Problem
Event infrastructure in product companies has a steep learning curve. Non-technical stakeholders (like product managers, marketers, and ops teams) often struggle to:
- Query analytics.
- Trigger user communications.
- Understand the meaning of complex event names.
Take this example:
lecture_course_user_report – By looking at this event, an AI or a non-tech user would only guess it's a "report generated when a user watches a lecture." But that misses the real-world context required to plug it into analytics tools or communication workflows.
As a result, events remain opaque, hard to use, and unreliable for decision-making.
Inspiration
When Model Context Protocol (MCP) was introduced, it allowed LLMs to talk to APIs using plain text context.

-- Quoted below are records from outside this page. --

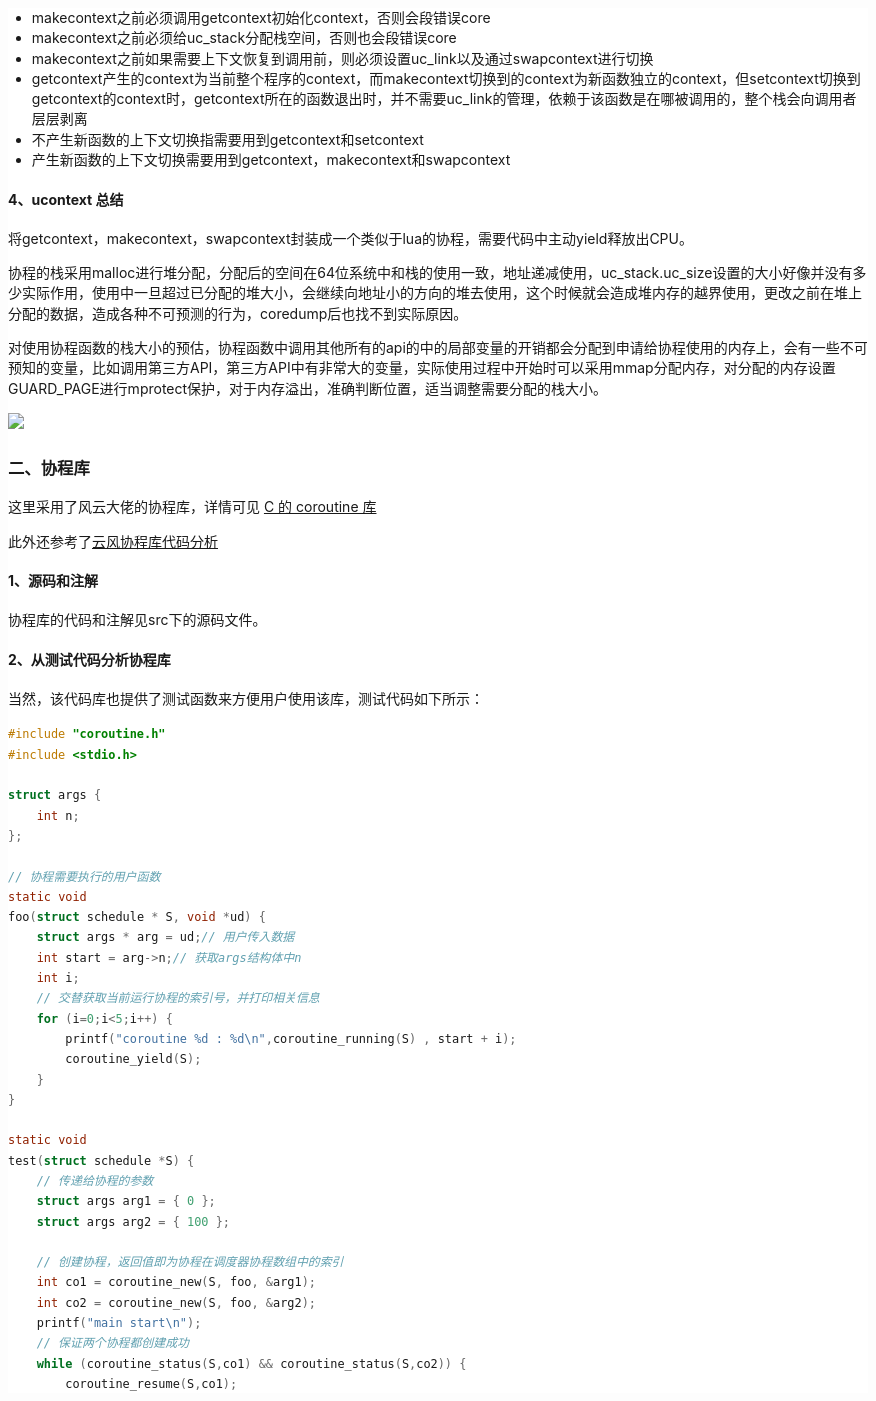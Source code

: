 * makecontext之前必须调用getcontext初始化context，否则会段错误core
* makecontext之前必须给uc_stack分配栈空间，否则也会段错误core
* makecontext之前如果需要上下文恢复到调用前，则必须设置uc_link以及通过swapcontext进行切换
* getcontext产生的context为当前整个程序的context，而makecontext切换到的context为新函数独立的context，但setcontext切换到getcontext的context时，getcontext所在的函数退出时，并不需要uc_link的管理，依赖于该函数是在哪被调用的，整个栈会向调用者层层剥离
* 不产生新函数的上下文切换指需要用到getcontext和setcontext
* 产生新函数的上下文切换需要用到getcontext，makecontext和swapcontext

#### 4、ucontext 总结

将getcontext，makecontext，swapcontext封装成一个类似于lua的协程，需要代码中主动yield释放出CPU。

协程的栈采用malloc进行堆分配，分配后的空间在64位系统中和栈的使用一致，地址递减使用，uc_stack.uc_size设置的大小好像并没有多少实际作用，使用中一旦超过已分配的堆大小，会继续向地址小的方向的堆去使用，这个时候就会造成堆内存的越界使用，更改之前在堆上分配的数据，造成各种不可预测的行为，coredump后也找不到实际原因。

对使用协程函数的栈大小的预估，协程函数中调用其他所有的api的中的局部变量的开销都会分配到申请给协程使用的内存上，会有一些不可预知的变量，比如调用第三方API，第三方API中有非常大的变量，实际使用过程中开始时可以采用mmap分配内存，对分配的内存设置GUARD_PAGE进行mprotect保护，对于内存溢出，准确判断位置，适当调整需要分配的栈大小。

![](https://github.com/zfengzhen/Blog/raw/master/img/ucontext%E7%B0%87%E5%87%BD%E6%95%B0%E5%AD%A6%E4%B9%A0_%E5%AE%9E%E9%99%85%E4%BD%BF%E7%94%A8.png)

### 二、协程库

这里采用了风云大佬的协程库，详情可见 [C 的 coroutine 库](https://blog.codingnow.com/2012/07/c_coroutine.html)

此外还参考了[云风协程库代码分析](https://blog.csdn.net/zhwenx3/article/details/88537643)

#### 1、源码和注解

协程库的代码和注解见src下的源码文件。

#### 2、从测试代码分析协程库

当然，该代码库也提供了测试函数来方便用户使用该库，测试代码如下所示：
```c
#include "coroutine.h"
#include <stdio.h>

struct args {
	int n;
};

// 协程需要执行的用户函数
static void
foo(struct schedule * S, void *ud) {
	struct args * arg = ud;// 用户传入数据
	int start = arg->n;// 获取args结构体中n
	int i;
	// 交替获取当前运行协程的索引号，并打印相关信息
	for (i=0;i<5;i++) {
		printf("coroutine %d : %d\n",coroutine_running(S) , start + i);
		coroutine_yield(S);
	}
}

static void
test(struct schedule *S) {
    // 传递给协程的参数
	struct args arg1 = { 0 };
	struct args arg2 = { 100 };

    // 创建协程，返回值即为协程在调度器协程数组中的索引
	int co1 = coroutine_new(S, foo, &arg1);
	int co2 = coroutine_new(S, foo, &arg2);
	printf("main start\n");
	// 保证两个协程都创建成功
	while (coroutine_status(S,co1) && coroutine_status(S,co2)) {
		coroutine_resume(S,co1);
```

This sparked a thought:
- Why not bring the same simplicity to event infrastructure?
- What if you could describe events in plain English and query user behaviors directly without depending on engineers?
Idea
Magnitude makes events self-describing and context-aware.
With it, teams can:
- Query in plain English – "Show me users who watched a recorded lecture but didn't complete the quiz."
- Plug events into tools directly – Analytics, CRM, and comms platforms.
- Cut dependency on engineers – Context is encoded upfront, not hidden in code.
The 3 Layers of Context
To query the right data from any event, you need three types of context working together:
Why Mixpanel, PostHog & Others Fall Short
Tools like Mixpanel, PostHog, and Amplitude already let you query events, build funnels, and set up cohorts. They nail the Analytics Context — what happened and when. But that's where they stop.
- No Code Context — They have no idea where the event fires in your codebase, what triggers it, or what conditions gate it. When
lecture_course_user_reportshows up in a dashboard, there's no way to know if it fires on page load, on button click, or only for paid users — without asking an engineer. - No Business Context — They can't tell you why an event matters. Is it a leading indicator for churn? Does it signal purchase intent? Should it trigger a nudge email? That meaning lives in people's heads, not in the tool.
So when a PM asks "show me users who are about to drop off," these tools can't answer — because the intent behind events was never captured. You end up in a loop: PM asks analyst, analyst asks engineer, engineer reads the code, context gets lost in translation.
Magnitude encodes all three layers upfront, so anyone — PM, marketer, or AI agent — can query the right data without guessing.